DATA SUPPLIED:
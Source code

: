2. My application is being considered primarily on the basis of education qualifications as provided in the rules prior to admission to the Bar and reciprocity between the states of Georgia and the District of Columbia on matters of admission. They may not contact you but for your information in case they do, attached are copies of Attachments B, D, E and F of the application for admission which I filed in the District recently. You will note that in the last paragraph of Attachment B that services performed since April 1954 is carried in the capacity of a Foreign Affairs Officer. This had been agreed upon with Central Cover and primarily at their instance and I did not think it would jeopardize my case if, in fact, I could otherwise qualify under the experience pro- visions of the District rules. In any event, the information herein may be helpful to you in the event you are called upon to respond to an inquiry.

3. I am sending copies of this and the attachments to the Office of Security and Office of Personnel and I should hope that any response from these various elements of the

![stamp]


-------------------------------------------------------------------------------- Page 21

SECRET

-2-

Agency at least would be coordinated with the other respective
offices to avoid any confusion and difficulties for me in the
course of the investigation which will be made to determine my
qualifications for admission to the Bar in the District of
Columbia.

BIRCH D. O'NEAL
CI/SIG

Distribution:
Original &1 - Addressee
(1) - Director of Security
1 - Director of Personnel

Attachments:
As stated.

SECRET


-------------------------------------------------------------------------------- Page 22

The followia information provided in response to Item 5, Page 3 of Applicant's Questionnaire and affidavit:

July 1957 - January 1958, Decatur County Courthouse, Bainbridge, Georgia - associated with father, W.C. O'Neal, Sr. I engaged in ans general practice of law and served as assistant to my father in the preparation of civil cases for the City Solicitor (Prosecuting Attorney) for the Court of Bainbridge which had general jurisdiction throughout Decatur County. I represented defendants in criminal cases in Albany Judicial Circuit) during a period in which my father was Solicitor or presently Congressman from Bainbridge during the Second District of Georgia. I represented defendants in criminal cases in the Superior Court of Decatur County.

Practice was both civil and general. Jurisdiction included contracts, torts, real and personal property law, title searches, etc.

PROBLEM DETAILS: Copy every record exactly as presented.

SOLUTION FOR THIS EXERCISE:
Source code

:2. My application is being considered primarily on the basis of education qualifications as provided in the rules prior to admission to the Bar and reciprocity between the states of Georgia and the District of Columbia on matters of admission. They may not contact you but for your information in case they do, attached are copies of Attachments B, D, E and F of the application for admission which I filed in the District recently. You will note that in the last paragraph of Attachment B that services performed since April 1954 is carried in the capacity of a Foreign Affairs Officer. This had been agreed upon with Central Cover and primarily at their instance and I did not think it would jeopardize my case if, in fact, I could otherwise qualify under the experience pro- visions of the District rules. In any event, the information herein may be helpful to you in the event you are called upon to respond to an inquiry.

3. I am sending copies of this and the attachments to the Office of Security and Office of Personnel and I should hope that any response from these various elements of the

![stamp]


-------------------------------------------------------------------------------- Page 21

SECRET

-2-

Agency at least would be coordinated with the other respective
offices to avoid any confusion and difficulties for me in the
course of the investigation which will be made to determine my
qualifications for admission to the Bar in the District of
Columbia.

BIRCH D. O'NEAL
CI/SIG

Distribution:
Original &1 - Addressee
(1) - Director of Security
1 - Director of Personnel

Attachments:
As stated.

SECRET


-------------------------------------------------------------------------------- Page 22

The followia information provided in response to Item 5, Page 3 of Applicant's Questionnaire and affidavit:

July 1957 - January 1958, Decatur County Courthouse, Bainbridge, Georgia - associated with father, W.C. O'Neal, Sr. I engaged in ans general practice of law and served as assistant to my father in the preparation of civil cases for the City Solicitor (Prosecuting Attorney) for the Court of Bainbridge which had general jurisdiction throughout Decatur County. I represented defendants in criminal cases in Albany Judicial Circuit) during a period in which my father was Solicitor or presently Congressman from Bainbridge during the Second District of Georgia. I represented defendants in criminal cases in the Superior Court of Decatur County.

Practice was both civil and general. Jurisdiction included contracts, torts, real and personal property law, title searches, etc.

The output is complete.